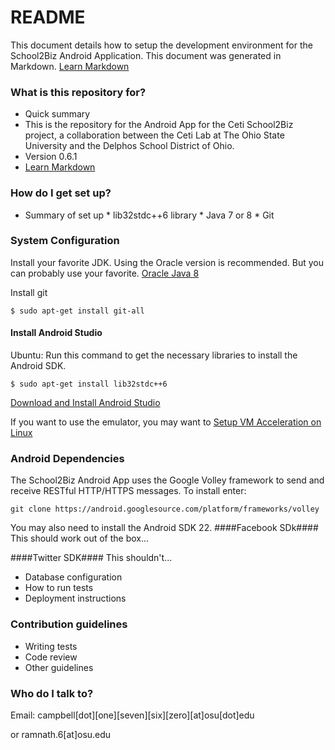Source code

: # README #

This document details how to setup the development environment for the School2Biz Android Application.
This document was generated in Markdown. [Learn Markdown](https://bitbucket.org/tutorials/markdowndemo)

### What is this repository for? ###

* Quick summary
* This is the repository for the Android App for the Ceti School2Biz project, a collaboration between the Ceti Lab at The Ohio State University and the Delphos School District of Ohio.  
* Version 0.6.1
* [Learn Markdown](https://bitbucket.org/tutorials/markdowndemo)

### How do I get set up? ###

* Summary of set up
		* lib32stdc++6 library
		* Java 7 or 8
		* Git

### System Configuration ###
Install your favorite JDK. Using the Oracle version is recommended. But you can probably use your favorite.    [Oracle Java 8](http://www.oracle.com/technetwork/java/javase/downloads/jdk8-downloads-2133151.html)

Install git

`$ sudo apt-get install git-all`

#### Install Android Studio ####
Ubuntu: Run this command to get the necessary libraries to install the Android SDK.

`$ sudo apt-get install lib32stdc++6`

[Download and Install Android Studio](developer.android.com/sdk/index.html)

If you want to use the emulator, you may want to [Setup VM Acceleration on Linux](http://developer.android.com/tools/devices/emulator.html#vm-linux)
### Android Dependencies ###
The School2Biz Android App uses the Google Volley framework to send and receive RESTful HTTP/HTTPS messages.  To install enter:

`git clone https://android.googlesource.com/platform/frameworks/volley`

You may also need to install the Android SDK 22.
####Facebook SDk####
This should work out of the box...

####Twitter SDK####
This shouldn't...

* Database configuration
* How to run tests
* Deployment instructions

### Contribution guidelines ###

* Writing tests
* Code review
* Other guidelines

### Who do I talk to? ###

Email: campbell[dot][one][seven][six][zero][at]osu[dot]edu

or ramnath.6[at]osu.edu
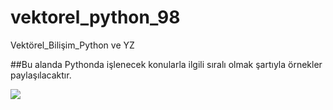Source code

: # vektorel_python_98
Vektörel_Bilişim_Python ve YZ

##Bu alanda Pythonda işlenecek konularla ilgili sıralı olmak şartıyla örnekler paylaşılacaktır.

<img src=https://img3.wallspic.com/previews/6/4/3/3/6/163346/163346-python-python_programming-logo-text-symbol-x750.jpg>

========================

Please copy out each line of the material that contains the string "Studio".

#### Install Android Studio ####
[Download and Install Android Studio](developer.android.com/sdk/index.html)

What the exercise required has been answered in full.